Provided records START
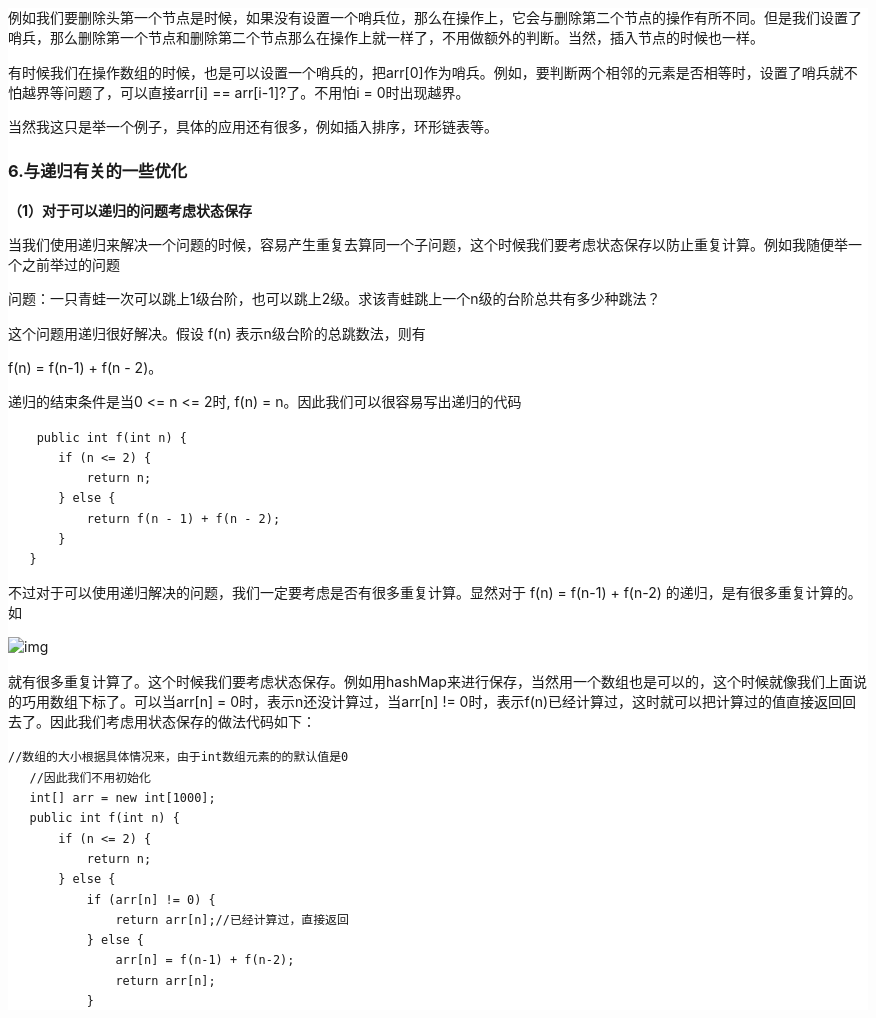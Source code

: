 
例如我们要删除头第一个节点是时候，如果没有设置一个哨兵位，那么在操作上，它会与删除第二个节点的操作有所不同。但是我们设置了哨兵，那么删除第一个节点和删除第二个节点那么在操作上就一样了，不用做额外的判断。当然，插入节点的时候也一样。



有时候我们在操作数组的时候，也是可以设置一个哨兵的，把arr[0]作为哨兵。例如，要判断两个相邻的元素是否相等时，设置了哨兵就不怕越界等问题了，可以直接arr[i] == arr[i-1]?了。不用怕i = 0时出现越界。



当然我这只是举一个例子，具体的应用还有很多，例如插入排序，环形链表等。





### 6.与递归有关的一些优化



**（1）对于可以递归的问题考虑状态保存**



当我们使用递归来解决一个问题的时候，容易产生重复去算同一个子问题，这个时候我们要考虑状态保存以防止重复计算。例如我随便举一个之前举过的问题



问题：一只青蛙一次可以跳上1级台阶，也可以跳上2级。求该青蛙跳上一个n级的台阶总共有多少种跳法？



这个问题用递归很好解决。假设 f(n) 表示n级台阶的总跳数法，则有

f(n) = f(n-1) + f(n - 2)。



递归的结束条件是当0 <= n <= 2时, f(n) = n。因此我们可以很容易写出递归的代码



```
    public int f(int n) {
       if (n <= 2) {
           return n;
       } else {
           return f(n - 1) + f(n - 2);
       }
   }
```



不过对于可以使用递归解决的问题，我们一定要考虑是否有很多重复计算。显然对于 f(n) = f(n-1) + f(n-2) 的递归，是有很多重复计算的。如



![img](https://mmbiz.qpic.cn/mmbiz_png/gsQM61GSzIOWrbnGHhKKE2TykxQjW5Z412WgBY2eoKaXSAbjs3re5mvG9NAHudcm8qspVrltscpzFC6O1NQRgA/640?tp=webp&wxfrom=5&wx_lazy=1&wx_co=1)



就有很多重复计算了。这个时候我们要考虑状态保存。例如用hashMap来进行保存，当然用一个数组也是可以的，这个时候就像我们上面说的巧用数组下标了。可以当arr[n] = 0时，表示n还没计算过，当arr[n] != 0时，表示f(n)已经计算过，这时就可以把计算过的值直接返回回去了。因此我们考虑用状态保存的做法代码如下：



```
//数组的大小根据具体情况来，由于int数组元素的的默认值是0
   //因此我们不用初始化
   int[] arr = new int[1000];
   public int f(int n) {
       if (n <= 2) {
           return n;
       } else {
           if (arr[n] != 0) {
               return arr[n];//已经计算过，直接返回
           } else {
               arr[n] = f(n-1) + f(n-2);
               return arr[n];
           }
```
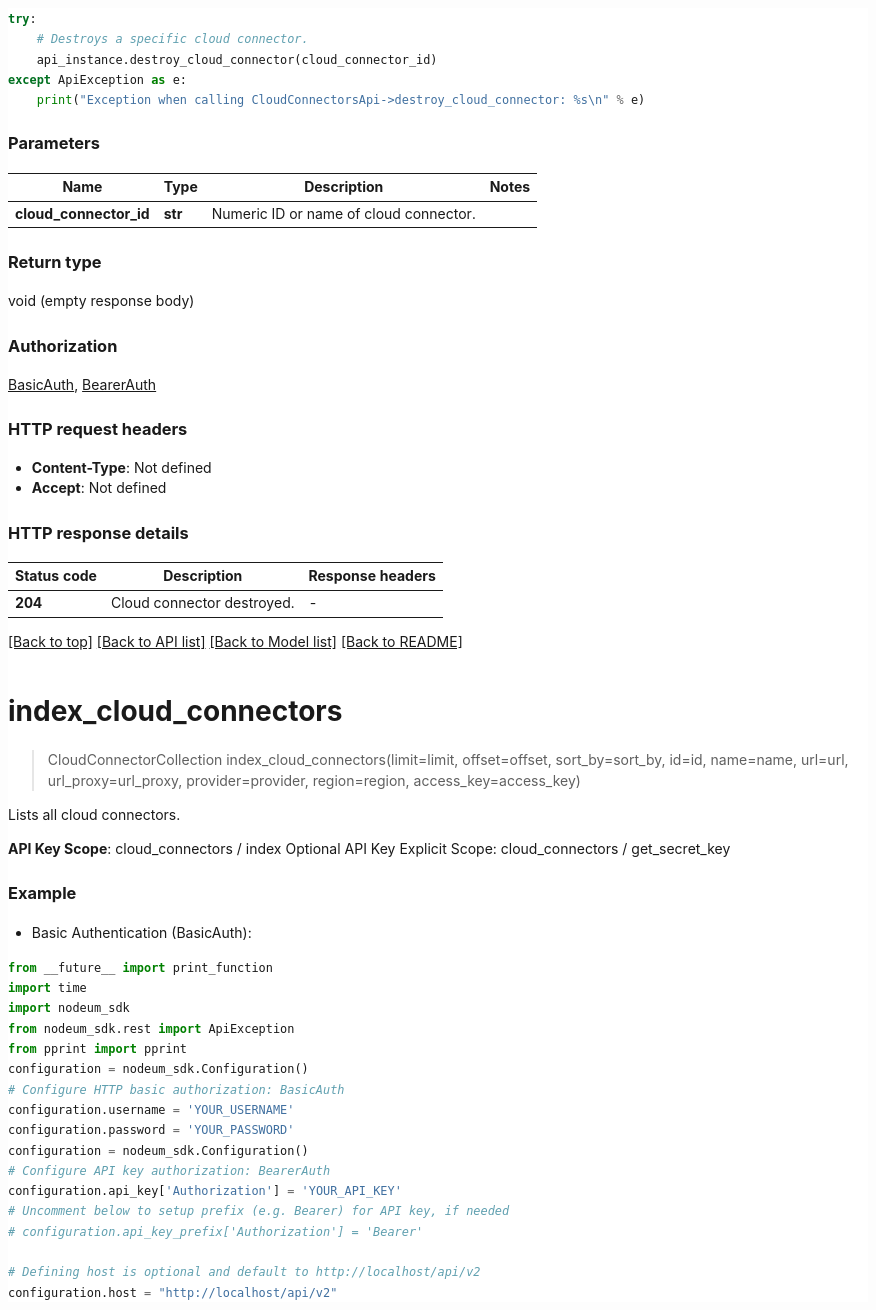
```python
try:
    # Destroys a specific cloud connector.
    api_instance.destroy_cloud_connector(cloud_connector_id)
except ApiException as e:
    print("Exception when calling CloudConnectorsApi->destroy_cloud_connector: %s\n" % e)
```

### Parameters

Name | Type | Description  | Notes
------------- | ------------- | ------------- | -------------
 **cloud_connector_id** | **str**| Numeric ID or name of cloud connector. | 

### Return type

void (empty response body)

### Authorization

[BasicAuth](../README.md#BasicAuth), [BearerAuth](../README.md#BearerAuth)

### HTTP request headers

 - **Content-Type**: Not defined
 - **Accept**: Not defined

### HTTP response details
| Status code | Description | Response headers |
|-------------|-------------|------------------|
**204** | Cloud connector destroyed. |  -  |

[[Back to top]](#) [[Back to API list]](../README.md#documentation-for-api-endpoints) [[Back to Model list]](../README.md#documentation-for-models) [[Back to README]](../README.md)

# **index_cloud_connectors**
> CloudConnectorCollection index_cloud_connectors(limit=limit, offset=offset, sort_by=sort_by, id=id, name=name, url=url, url_proxy=url_proxy, provider=provider, region=region, access_key=access_key)

Lists all cloud connectors.

**API Key Scope**: cloud_connectors / index   Optional API Key Explicit Scope: cloud_connectors / get_secret_key

### Example

* Basic Authentication (BasicAuth):
```python
from __future__ import print_function
import time
import nodeum_sdk
from nodeum_sdk.rest import ApiException
from pprint import pprint
configuration = nodeum_sdk.Configuration()
# Configure HTTP basic authorization: BasicAuth
configuration.username = 'YOUR_USERNAME'
configuration.password = 'YOUR_PASSWORD'
configuration = nodeum_sdk.Configuration()
# Configure API key authorization: BearerAuth
configuration.api_key['Authorization'] = 'YOUR_API_KEY'
# Uncomment below to setup prefix (e.g. Bearer) for API key, if needed
# configuration.api_key_prefix['Authorization'] = 'Bearer'

# Defining host is optional and default to http://localhost/api/v2
configuration.host = "http://localhost/api/v2"
```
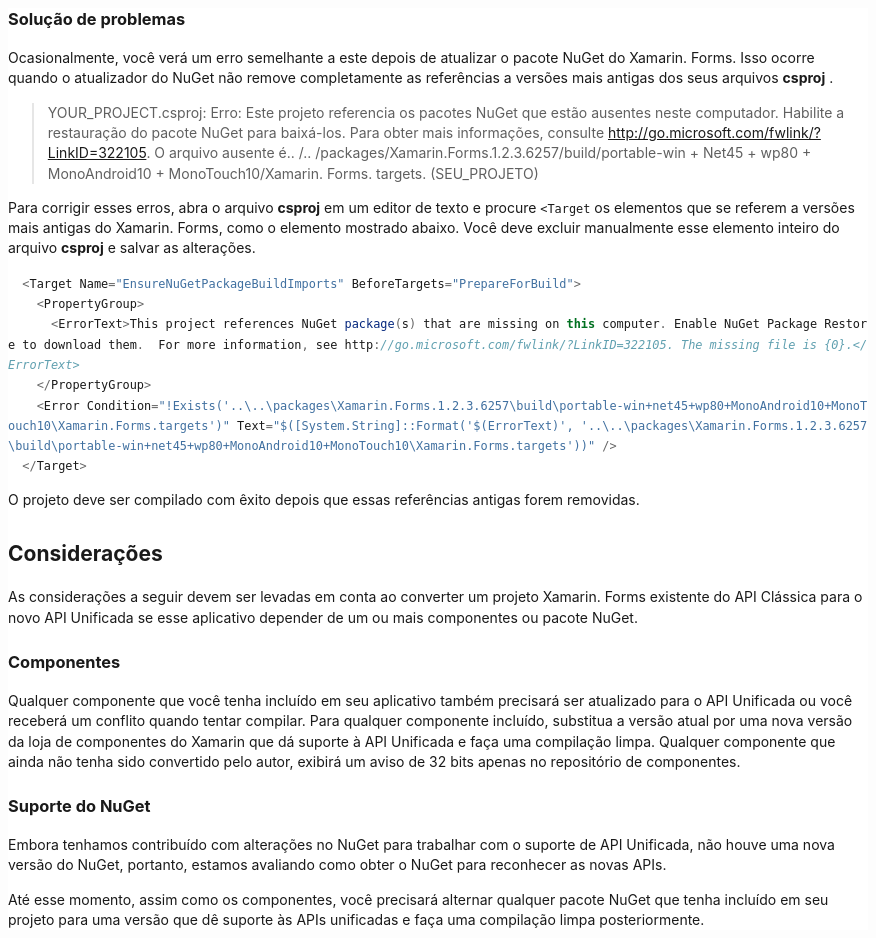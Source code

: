 ### <a name="troubleshooting"></a>Solução de problemas

Ocasionalmente, você verá um erro semelhante a este depois de atualizar o pacote NuGet do Xamarin. Forms. Isso ocorre quando o atualizador do NuGet não remove completamente as referências a versões mais antigas dos seus arquivos **csproj** .

>YOUR\_PROJECT.csproj: Erro: Este projeto referencia os pacotes NuGet que estão ausentes neste computador. Habilite a restauração do pacote NuGet para baixá-los.  Para obter mais informações, consulte http://go.microsoft.com/fwlink/?LinkID=322105. O arquivo ausente é.. /.. /packages/Xamarin.Forms.1.2.3.6257/build/portable-win + Net45 + wp80 + MonoAndroid10 + MonoTouch10/Xamarin. Forms. targets. (SEU\_PROJETO)

Para corrigir esses erros, abra o arquivo **csproj** em um editor de texto e procure `<Target` os elementos que se referem a versões mais antigas do Xamarin. Forms, como o elemento mostrado abaixo. Você deve excluir manualmente esse elemento inteiro do arquivo **csproj** e salvar as alterações.

```csharp
  <Target Name="EnsureNuGetPackageBuildImports" BeforeTargets="PrepareForBuild">
    <PropertyGroup>
      <ErrorText>This project references NuGet package(s) that are missing on this computer. Enable NuGet Package Restore to download them.  For more information, see http://go.microsoft.com/fwlink/?LinkID=322105. The missing file is {0}.</ErrorText>
    </PropertyGroup>
    <Error Condition="!Exists('..\..\packages\Xamarin.Forms.1.2.3.6257\build\portable-win+net45+wp80+MonoAndroid10+MonoTouch10\Xamarin.Forms.targets')" Text="$([System.String]::Format('$(ErrorText)', '..\..\packages\Xamarin.Forms.1.2.3.6257\build\portable-win+net45+wp80+MonoAndroid10+MonoTouch10\Xamarin.Forms.targets'))" />
  </Target>
```

O projeto deve ser compilado com êxito depois que essas referências antigas forem removidas.

## <a name="considerations"></a>Considerações

As considerações a seguir devem ser levadas em conta ao converter um projeto Xamarin. Forms existente do API Clássica para o novo API Unificada se esse aplicativo depender de um ou mais componentes ou pacote NuGet.

### <a name="components"></a>Componentes

Qualquer componente que você tenha incluído em seu aplicativo também precisará ser atualizado para o API Unificada ou você receberá um conflito quando tentar compilar. Para qualquer componente incluído, substitua a versão atual por uma nova versão da loja de componentes do Xamarin que dá suporte à API Unificada e faça uma compilação limpa. Qualquer componente que ainda não tenha sido convertido pelo autor, exibirá um aviso de 32 bits apenas no repositório de componentes.

### <a name="nuget-support"></a>Suporte do NuGet

Embora tenhamos contribuído com alterações no NuGet para trabalhar com o suporte de API Unificada, não houve uma nova versão do NuGet, portanto, estamos avaliando como obter o NuGet para reconhecer as novas APIs.

Até esse momento, assim como os componentes, você precisará alternar qualquer pacote NuGet que tenha incluído em seu projeto para uma versão que dê suporte às APIs unificadas e faça uma compilação limpa posteriormente.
Provided records END
_Work to be completed:_ Where the word "Configure" appears in a line of the entries, copy that line.

_Written reply:_
# Configure HTTP basic authorization: BasicAuth
# Configure API key authorization: BearerAuth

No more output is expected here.